Results: Increasing the film thickness from ∼80 nm to ∼138 nm increased the measured signal by a factor of approximately 7.7. Changing the ratio of P3HT to PCBM from (1:1) to (4:1) resulted in approximately 3.5 times higher signal. Additionally, increasing the total concentration of the solution from 2% to 4% by weight ratio increased the signal by roughly a factor of 2.5 for a P3HT: PCBM ratio of 2:1. However, for a P3HT: PCBM ratio of 4:1, increased solution concentration reduced measured signals to approximately 1.7 times lower than normal concentration. Covering the air gaps of the etched scintillator with white paint resulted in a signal increase of about 2.2 times higher compared to black paint.

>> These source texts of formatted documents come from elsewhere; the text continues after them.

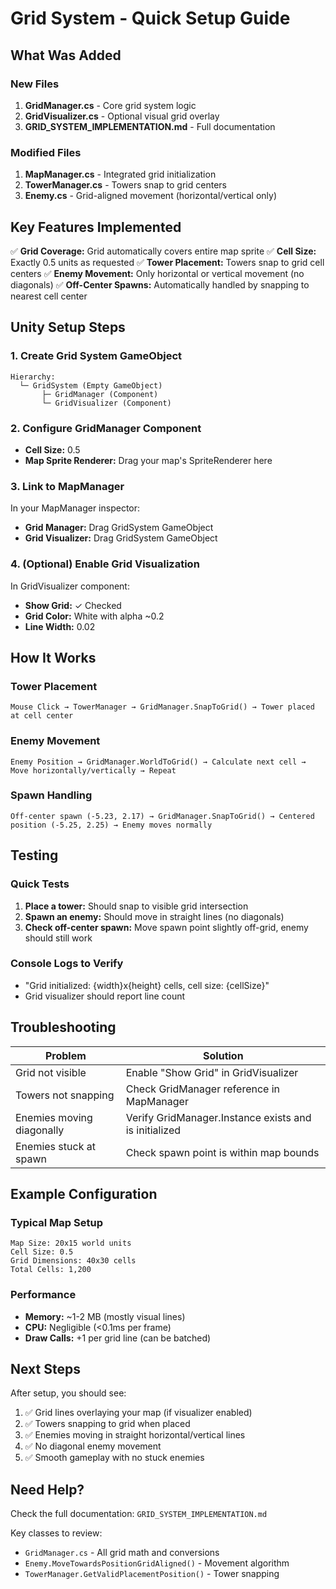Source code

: # Grid System - Quick Setup Guide

## What Was Added

### New Files
1. **GridManager.cs** - Core grid system logic
2. **GridVisualizer.cs** - Optional visual grid overlay
3. **GRID_SYSTEM_IMPLEMENTATION.md** - Full documentation

### Modified Files
1. **MapManager.cs** - Integrated grid initialization
2. **TowerManager.cs** - Towers snap to grid centers
3. **Enemy.cs** - Grid-aligned movement (horizontal/vertical only)

## Key Features Implemented

✅ **Grid Coverage:** Grid automatically covers entire map sprite
✅ **Cell Size:** Exactly 0.5 units as requested
✅ **Tower Placement:** Towers snap to grid cell centers
✅ **Enemy Movement:** Only horizontal or vertical movement (no diagonals)
✅ **Off-Center Spawns:** Automatically handled by snapping to nearest cell center

## Unity Setup Steps

### 1. Create Grid System GameObject
```
Hierarchy:
  └─ GridSystem (Empty GameObject)
       ├─ GridManager (Component)
       └─ GridVisualizer (Component)
```

### 2. Configure GridManager Component
- **Cell Size:** 0.5
- **Map Sprite Renderer:** Drag your map's SpriteRenderer here

### 3. Link to MapManager
In your MapManager inspector:
- **Grid Manager:** Drag GridSystem GameObject
- **Grid Visualizer:** Drag GridSystem GameObject

### 4. (Optional) Enable Grid Visualization
In GridVisualizer component:
- **Show Grid:** ✓ Checked
- **Grid Color:** White with alpha ~0.2
- **Line Width:** 0.02

## How It Works

### Tower Placement
```
Mouse Click → TowerManager → GridManager.SnapToGrid() → Tower placed at cell center
```

### Enemy Movement
```
Enemy Position → GridManager.WorldToGrid() → Calculate next cell → Move horizontally/vertically → Repeat
```

### Spawn Handling
```
Off-center spawn (-5.23, 2.17) → GridManager.SnapToGrid() → Centered position (-5.25, 2.25) → Enemy moves normally
```

## Testing

### Quick Tests
1. **Place a tower:** Should snap to visible grid intersection
2. **Spawn an enemy:** Should move in straight lines (no diagonals)
3. **Check off-center spawn:** Move spawn point slightly off-grid, enemy should still work

### Console Logs to Verify
- "Grid initialized: {width}x{height} cells, cell size: {cellSize}"
- Grid visualizer should report line count

## Troubleshooting

| Problem | Solution |
|---------|----------|
| Grid not visible | Enable "Show Grid" in GridVisualizer |
| Towers not snapping | Check GridManager reference in MapManager |
| Enemies moving diagonally | Verify GridManager.Instance exists and is initialized |
| Enemies stuck at spawn | Check spawn point is within map bounds |

## Example Configuration

### Typical Map Setup
```
Map Size: 20x15 world units
Cell Size: 0.5
Grid Dimensions: 40x30 cells
Total Cells: 1,200
```

### Performance
- **Memory:** ~1-2 MB (mostly visual lines)
- **CPU:** Negligible (<0.1ms per frame)
- **Draw Calls:** +1 per grid line (can be batched)

## Next Steps

After setup, you should see:
1. ✅ Grid lines overlaying your map (if visualizer enabled)
2. ✅ Towers snapping to grid when placed
3. ✅ Enemies moving in straight horizontal/vertical lines
4. ✅ No diagonal enemy movement
5. ✅ Smooth gameplay with no stuck enemies

## Need Help?

Check the full documentation: `GRID_SYSTEM_IMPLEMENTATION.md`

Key classes to review:
- `GridManager.cs` - All grid math and conversions
- `Enemy.MoveTowardsPositionGridAligned()` - Movement algorithm
- `TowerManager.GetValidPlacementPosition()` - Tower snapping
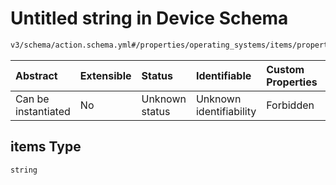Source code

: # Untitled string in Device Schema

```txt
v3/schema/action.schema.yml#/properties/operating_systems/items/properties/steps/items/properties/actions/items/oneOf/21/properties/adb:push/properties/files/items
```



| Abstract            | Extensible | Status         | Identifiable            | Custom Properties | Additional Properties | Access Restrictions | Defined In                                                          |
| :------------------ | :--------- | :------------- | :---------------------- | :---------------- | :-------------------- | :------------------ | :------------------------------------------------------------------ |
| Can be instantiated | No         | Unknown status | Unknown identifiability | Forbidden         | Allowed               | none                | [device.schema.json*](../device.schema.json "open original schema") |

## items Type

`string`
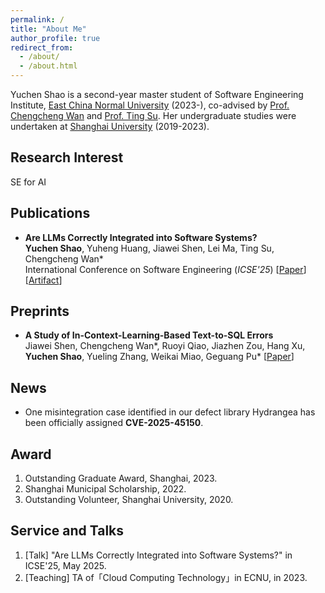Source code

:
 ```yaml
---
permalink: /
title: "About Me"
author_profile: true
redirect_from: 
  - /about/
  - /about.html
---
```


Yuchen Shao is a second-year master student of Software Engineering Institute, [East China Normal University](https://english.ecnu.edu.cn/)  (2023-), co-advised by [Prof. Chengcheng Wan](https://chengcheng-wan.github.io/) and [Prof. Ting Su](https://tingsu.github.io/). Her undergraduate studies were undertaken at [Shanghai University](https://en.shu.edu.cn/) (2019-2023).

Research Interest
------
SE for AI

Publications
------
- **Are LLMs Correctly Integrated into Software Systems?**  
**Yuchen Shao**, Yuheng Huang, Jiawei Shen, Lei Ma, Ting Su, Chengcheng Wan*  
International Conference on Software Engineering (*ICSE'25*) [[Paper](https://arxiv.org/abs/2407.05138)] [[Artifact](https://github.com/ecnusse/Hydrangea)]


Preprints
------
- **A Study of In-Context-Learning-Based Text-to-SQL Errors**  
Jiawei Shen, Chengcheng Wan*, Ruoyi Qiao, Jiazhen Zou, Hang Xu, **Yuchen Shao**, Yueling Zhang, Weikai Miao, Geguang Pu*
[[Paper](https://arxiv.org/abs/2501.09310)]

News
------
- One misintegration case identified in our defect library Hydrangea has been officially assigned **CVE-2025-45150**.


Award
------
1. Outstanding Graduate Award, Shanghai, 2023.
2. Shanghai Municipal Scholarship, 2022.
3. Outstanding Volunteer, Shanghai University, 2020.

Service and Talks
------
1. [Talk] "Are LLMs Correctly Integrated into Software Systems?" in ICSE'25, May 2025. 
2. [Teaching] TA of「Cloud Computing Technology」in ECNU, in 2023.
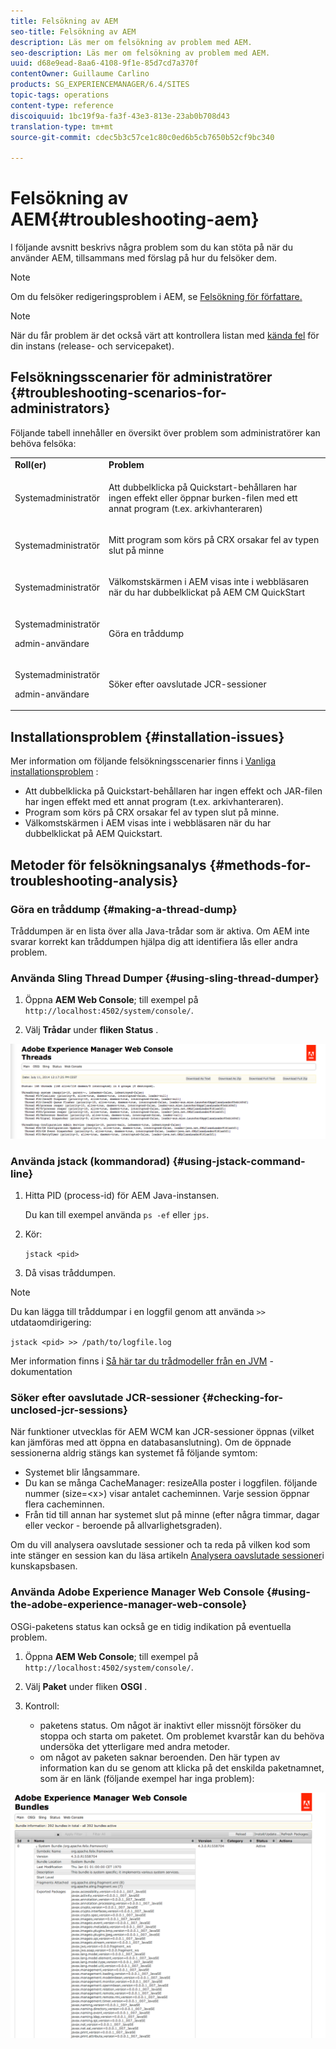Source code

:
 ```yaml
---
title: Felsökning av AEM
seo-title: Felsökning av AEM
description: Läs mer om felsökning av problem med AEM.
seo-description: Läs mer om felsökning av problem med AEM.
uuid: d68e9ead-8aa6-4108-9f1e-85d7cd7a370f
contentOwner: Guillaume Carlino
products: SG_EXPERIENCEMANAGER/6.4/SITES
topic-tags: operations
content-type: reference
discoiquuid: 1bc19f9a-fa3f-43e3-813e-23ab0b708d43
translation-type: tm+mt
source-git-commit: cdec5b3c57ce1c80c0ed6b5cb7650b52cf9bc340

---
```



# Felsökning av AEM{#troubleshooting-aem}

I följande avsnitt beskrivs några problem som du kan stöta på när du använder AEM, tillsammans med förslag på hur du felsöker dem.

>[!NOTE]
>
>Om du felsöker redigeringsproblem i AEM, se [Felsökning för författare.](/help/sites-authoring/troubleshooting.md)

>[!NOTE]
>
>När du får problem är det också värt att kontrollera listan med [kända fel](/help/release-notes/known-issues.md) för din instans (release- och servicepaket).

## Felsökningsscenarier för administratörer {#troubleshooting-scenarios-for-administrators}

Följande tabell innehåller en översikt över problem som administratörer kan behöva felsöka:

<table> 
 <tbody> 
  <tr> 
   <td><strong>Roll(er)</strong></td> 
   <td><strong>Problem </strong></td> 
  </tr> 
  <tr> 
   <td>Systemadministratör</td> 
   <td><p>Att dubbelklicka på Quickstart-behållaren har ingen effekt eller öppnar burken-filen med ett annat program (t.ex. arkivhanteraren)</p> </td> 
  </tr> 
  <tr> 
   <td><p>Systemadministratör</p> </td> 
   <td><p>Mitt program som körs på CRX orsakar fel av typen slut på minne</p> </td> 
  </tr> 
  <tr> 
   <td><p>Systemadministratör</p> </td> 
   <td><p>Välkomstskärmen i AEM visas inte i webbläsaren när du har dubbelklickat på AEM CM QuickStart</p> </td> 
  </tr> 
  <tr> 
   <td><p>Systemadministratör</p> <p>admin-användare</p> </td> 
   <td><p>Göra en tråddump</p> </td> 
  </tr> 
  <tr> 
   <td><p>Systemadministratör</p> <p>admin-användare</p> </td> 
   <td><p>Söker efter oavslutade JCR-sessioner</p> </td> 
  </tr> 
 </tbody> 
</table>

## Installationsproblem {#installation-issues}

Mer information om följande felsökningsscenarier finns i [Vanliga installationsproblem](/help/sites-deploying/troubleshooting.md#common-installation-issues) :

* Att dubbelklicka på Quickstart-behållaren har ingen effekt och JAR-filen har ingen effekt med ett annat program (t.ex. arkivhanteraren).
* Program som körs på CRX orsakar fel av typen slut på minne.
* Välkomstskärmen i AEM visas inte i webbläsaren när du har dubbelklickat på AEM Quickstart.

## Metoder för felsökningsanalys {#methods-for-troubleshooting-analysis}

### Göra en tråddump {#making-a-thread-dump}

Tråddumpen är en lista över alla Java-trådar som är aktiva. Om AEM inte svarar korrekt kan tråddumpen hjälpa dig att identifiera lås eller andra problem.

### Använda Sling Thread Dumper {#using-sling-thread-dumper}

1. Öppna **AEM Web Console**; till exempel på `http://localhost:4502/system/console/`.

1. Välj **Trådar** under **fliken Status** .

![screen_shot_2012-02-13at43925pm](assets/screen_shot_2012-02-13at43925pm.png)

### Använda jstack (kommandorad) {#using-jstack-command-line}

1. Hitta PID (process-id) för AEM Java-instansen.

   Du kan till exempel använda `ps -ef` eller `jps`.

1. Kör:

   `jstack <pid>`

1. Då visas tråddumpen.

>[!NOTE]
>
>Du kan lägga till tråddumpar i en loggfil genom att använda `>>` utdataomdirigering:
>
>`jstack <pid> >> /path/to/logfile.log`

Mer information finns i [Så här tar du trådmodeller från en JVM](https://helpx.adobe.com/cq/kb/TakeThreadDump.html) -dokumentation

### Söker efter oavslutade JCR-sessioner {#checking-for-unclosed-jcr-sessions}

När funktioner utvecklas för AEM WCM kan JCR-sessioner öppnas (vilket kan jämföras med att öppna en databasanslutning). Om de öppnade sessionerna aldrig stängs kan systemet få följande symtom:

* Systemet blir långsammare.
* Du kan se många CacheManager: resizeAlla poster i loggfilen. följande nummer (size=&lt;x>) visar antalet cacheminnen. Varje session öppnar flera cacheminnen.
* Från tid till annan har systemet slut på minne (efter några timmar, dagar eller veckor - beroende på allvarlighetsgraden).

Om du vill analysera oavslutade sessioner och ta reda på vilken kod som inte stänger en session kan du läsa artikeln [Analysera oavslutade sessioner](https://helpx.adobe.com/crx/kb/AnalyzeUnclosedSessions.html)i kunskapsbasen.

### Använda Adobe Experience Manager Web Console {#using-the-adobe-experience-manager-web-console}

OSGi-paketens status kan också ge en tidig indikation på eventuella problem.

1. Öppna **AEM Web Console**; till exempel på `http://localhost:4502/system/console/`.

1. Välj **Paket** under fliken **OSGI** .

1. Kontroll:

   * paketens status. Om något är inaktivt eller missnöjt försöker du stoppa och starta om paketet. Om problemet kvarstår kan du behöva undersöka det ytterligare med andra metoder.
   * om något av paketen saknar beroenden. Den här typen av information kan du se genom att klicka på det enskilda paketnamnet, som är en länk (följande exempel har inga problem):

![screen_shot_2012-02-13at44706pm](assets/screen_shot_2012-02-13at44706pm.png)

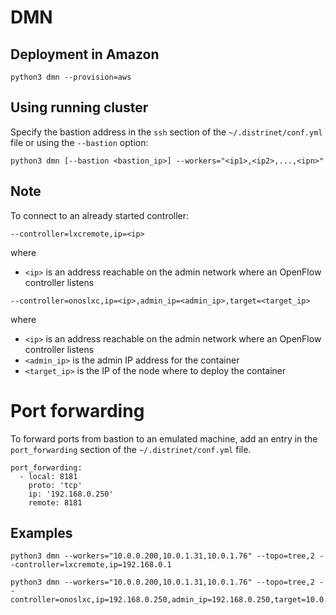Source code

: # DMN

## Deployment in Amazon

```
python3 dmn --provision=aws
```

## Using running cluster

Specify the bastion address in the `ssh` section of the `~/.distrinet/conf.yml`
file or using the `--bastion` option:

```
python3 dmn [--bastion <bastion_ip>] --workers="<ip1>,<ip2>,...,<ipn>"
```

## Note

To connect to an already started controller:

```
--controller=lxcremote,ip=<ip>
```

where

* `<ip>` is an address reachable on the admin network where an OpenFlow controller listens

```
--controller=onoslxc,ip=<ip>,admin_ip=<admin_ip>,target=<target_ip>
```

where

* `<ip>` is an address reachable on the admin network where an OpenFlow controller listens
* `<admin_ip>` is the admin IP address for the container
* `<target_ip>` is the IP of the node where to deploy the container


# Port forwarding

To forward ports from bastion to an emulated machine, add an entry in the
`port_forwarding` section of the `~/.distrinet/conf.yml` file.

```
port_forwarding:
  - local: 8181
    proto: 'tcp'
    ip: '192.168.0.250'
    remote: 8181
```

## Examples

```
python3 dmn --workers="10.0.0.200,10.0.1.31,10.0.1.76" --topo=tree,2 --controller=lxcremote,ip=192.168.0.1
```

```
python3 dmn --workers="10.0.0.200,10.0.1.31,10.0.1.76" --topo=tree,2 --controller=onoslxc,ip=192.168.0.250,admin_ip=192.168.0.250,target=10.0.0.200
```
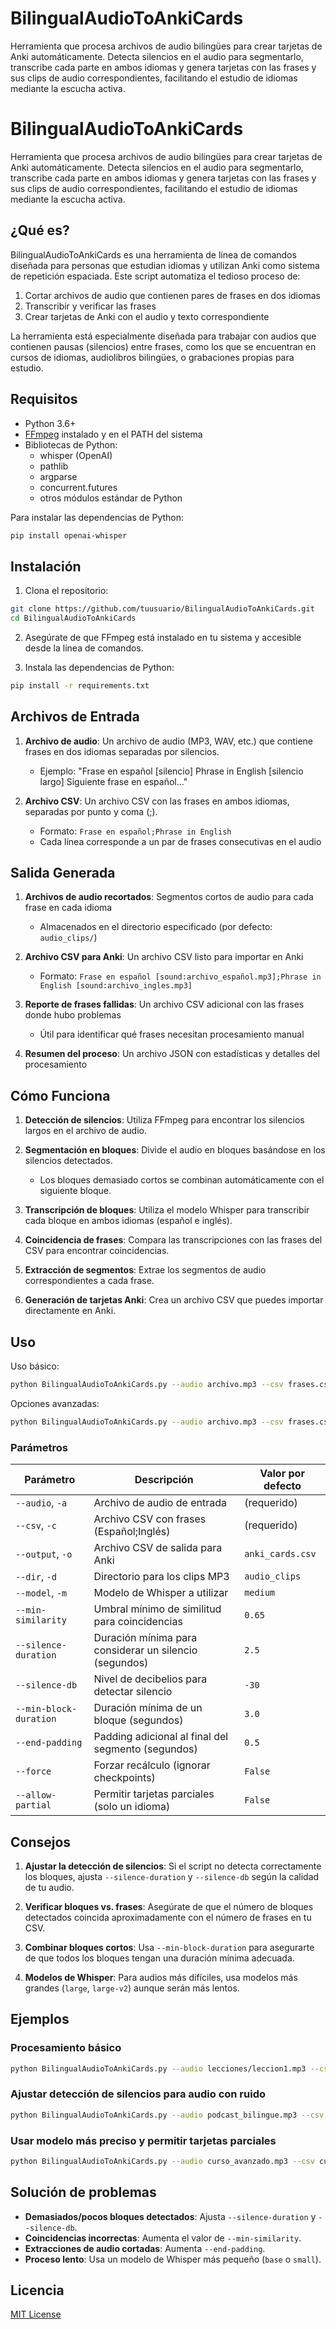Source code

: # BilingualAudioToAnkiCards
Herramienta que procesa archivos de audio bilingües para crear tarjetas de Anki automáticamente. Detecta silencios en el audio para segmentarlo, transcribe cada parte en ambos idiomas y genera tarjetas con las frases y sus clips de audio correspondientes, facilitando el estudio de idiomas mediante la escucha activa.


# BilingualAudioToAnkiCards

Herramienta que procesa archivos de audio bilingües para crear tarjetas de Anki automáticamente. Detecta silencios en el audio para segmentarlo, transcribe cada parte en ambos idiomas y genera tarjetas con las frases y sus clips de audio correspondientes, facilitando el estudio de idiomas mediante la escucha activa.

## ¿Qué es?

BilingualAudioToAnkiCards es una herramienta de línea de comandos diseñada para personas que estudian idiomas y utilizan Anki como sistema de repetición espaciada. Este script automatiza el tedioso proceso de:

1. Cortar archivos de audio que contienen pares de frases en dos idiomas
2. Transcribir y verificar las frases
3. Crear tarjetas de Anki con el audio y texto correspondiente

La herramienta está especialmente diseñada para trabajar con audios que contienen pausas (silencios) entre frases, como los que se encuentran en cursos de idiomas, audiolibros bilingües, o grabaciones propias para estudio.

## Requisitos

- Python 3.6+
- [FFmpeg](https://ffmpeg.org/download.html) instalado y en el PATH del sistema
- Bibliotecas de Python:
  - whisper (OpenAI)
  - pathlib
  - argparse
  - concurrent.futures
  - otros módulos estándar de Python

Para instalar las dependencias de Python:

```bash
pip install openai-whisper
```

## Instalación

1. Clona el repositorio:
```bash
git clone https://github.com/tuusuario/BilingualAudioToAnkiCards.git
cd BilingualAudioToAnkiCards
```

2. Asegúrate de que FFmpeg está instalado en tu sistema y accesible desde la línea de comandos.

3. Instala las dependencias de Python:
```bash
pip install -r requirements.txt
```

## Archivos de Entrada

1. **Archivo de audio**: Un archivo de audio (MP3, WAV, etc.) que contiene frases en dos idiomas separadas por silencios.
   - Ejemplo: "Frase en español [silencio] Phrase in English [silencio largo] Siguiente frase en español..."

2. **Archivo CSV**: Un archivo CSV con las frases en ambos idiomas, separadas por punto y coma (;).
   - Formato: `Frase en español;Phrase in English`
   - Cada línea corresponde a un par de frases consecutivas en el audio

## Salida Generada

1. **Archivos de audio recortados**: Segmentos cortos de audio para cada frase en cada idioma
   - Almacenados en el directorio especificado (por defecto: `audio_clips/`)

2. **Archivo CSV para Anki**: Un archivo CSV listo para importar en Anki
   - Formato: `Frase en español [sound:archivo_español.mp3];Phrase in English [sound:archivo_ingles.mp3]`

3. **Reporte de frases fallidas**: Un archivo CSV adicional con las frases donde hubo problemas
   - Útil para identificar qué frases necesitan procesamiento manual

4. **Resumen del proceso**: Un archivo JSON con estadísticas y detalles del procesamiento

## Cómo Funciona

1. **Detección de silencios**: Utiliza FFmpeg para encontrar los silencios largos en el archivo de audio.

2. **Segmentación en bloques**: Divide el audio en bloques basándose en los silencios detectados.
   - Los bloques demasiado cortos se combinan automáticamente con el siguiente bloque.

3. **Transcripción de bloques**: Utiliza el modelo Whisper para transcribir cada bloque en ambos idiomas (español e inglés).

4. **Coincidencia de frases**: Compara las transcripciones con las frases del CSV para encontrar coincidencias.

5. **Extracción de segmentos**: Extrae los segmentos de audio correspondientes a cada frase.

6. **Generación de tarjetas Anki**: Crea un archivo CSV que puedes importar directamente en Anki.

## Uso

Uso básico:

```bash
python BilingualAudioToAnkiCards.py --audio archivo.mp3 --csv frases.csv
```

Opciones avanzadas:

```bash
python BilingualAudioToAnkiCards.py --audio archivo.mp3 --csv frases.csv --output anki_output.csv --dir audio_clips --model medium --min-similarity 0.7 --silence-duration 2.0 --silence-db -35 --min-block-duration 3.0
```

### Parámetros

| Parámetro | Descripción | Valor por defecto |
|-----------|-------------|-------------------|
| `--audio`, `-a` | Archivo de audio de entrada | (requerido) |
| `--csv`, `-c` | Archivo CSV con frases (Español;Inglés) | (requerido) |
| `--output`, `-o` | Archivo CSV de salida para Anki | `anki_cards.csv` |
| `--dir`, `-d` | Directorio para los clips MP3 | `audio_clips` |
| `--model`, `-m` | Modelo de Whisper a utilizar | `medium` |
| `--min-similarity` | Umbral mínimo de similitud para coincidencias | `0.65` |
| `--silence-duration` | Duración mínima para considerar un silencio (segundos) | `2.5` |
| `--silence-db` | Nivel de decibelios para detectar silencio | `-30` |
| `--min-block-duration` | Duración mínima de un bloque (segundos) | `3.0` |
| `--end-padding` | Padding adicional al final del segmento (segundos) | `0.5` |
| `--force` | Forzar recálculo (ignorar checkpoints) | `False` |
| `--allow-partial` | Permitir tarjetas parciales (solo un idioma) | `False` |

## Consejos

1. **Ajustar la detección de silencios**: Si el script no detecta correctamente los bloques, ajusta `--silence-duration` y `--silence-db` según la calidad de tu audio.

2. **Verificar bloques vs. frases**: Asegúrate de que el número de bloques detectados coincida aproximadamente con el número de frases en tu CSV.

3. **Combinar bloques cortos**: Usa `--min-block-duration` para asegurarte de que todos los bloques tengan una duración mínima adecuada.

4. **Modelos de Whisper**: Para audios más difíciles, usa modelos más grandes (`large`, `large-v2`) aunque serán más lentos.

## Ejemplos

### Procesamiento básico
```bash
python BilingualAudioToAnkiCards.py --audio lecciones/leccion1.mp3 --csv lecciones/leccion1_frases.csv
```

### Ajustar detección de silencios para audio con ruido
```bash
python BilingualAudioToAnkiCards.py --audio podcast_bilingue.mp3 --csv transcripcion.csv --silence-db -25 --silence-duration 1.8
```

### Usar modelo más preciso y permitir tarjetas parciales
```bash
python BilingualAudioToAnkiCards.py --audio curso_avanzado.mp3 --csv curso_frases.csv --model large --allow-partial
```

## Solución de problemas

- **Demasiados/pocos bloques detectados**: Ajusta `--silence-duration` y `--silence-db`.
- **Coincidencias incorrectas**: Aumenta el valor de `--min-similarity`.
- **Extracciones de audio cortadas**: Aumenta `--end-padding`.
- **Proceso lento**: Usa un modelo de Whisper más pequeño (`base` o `small`).

## Licencia

[MIT License](LICENSE)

Conclusion: An optimization process was conducted to improve the signal output of the radiation detector, which consisted of a 1-dimensional photodiode array combined with a scintillator. This approach has resulted in a sensitivity increase of about 24 times compared to the original sample prior to optimizing the fabrication parameters and scintillator's properties (∼0.02 nC/cGy vs. ∼0.5 nC/cGy). The most efficient device was found to have a weight ratio of (2:1) P3HT: PCBM and a total solution concentration of 4%. Additionally, using a scintillator painted white was found to produce superior outcomes compared to black paint.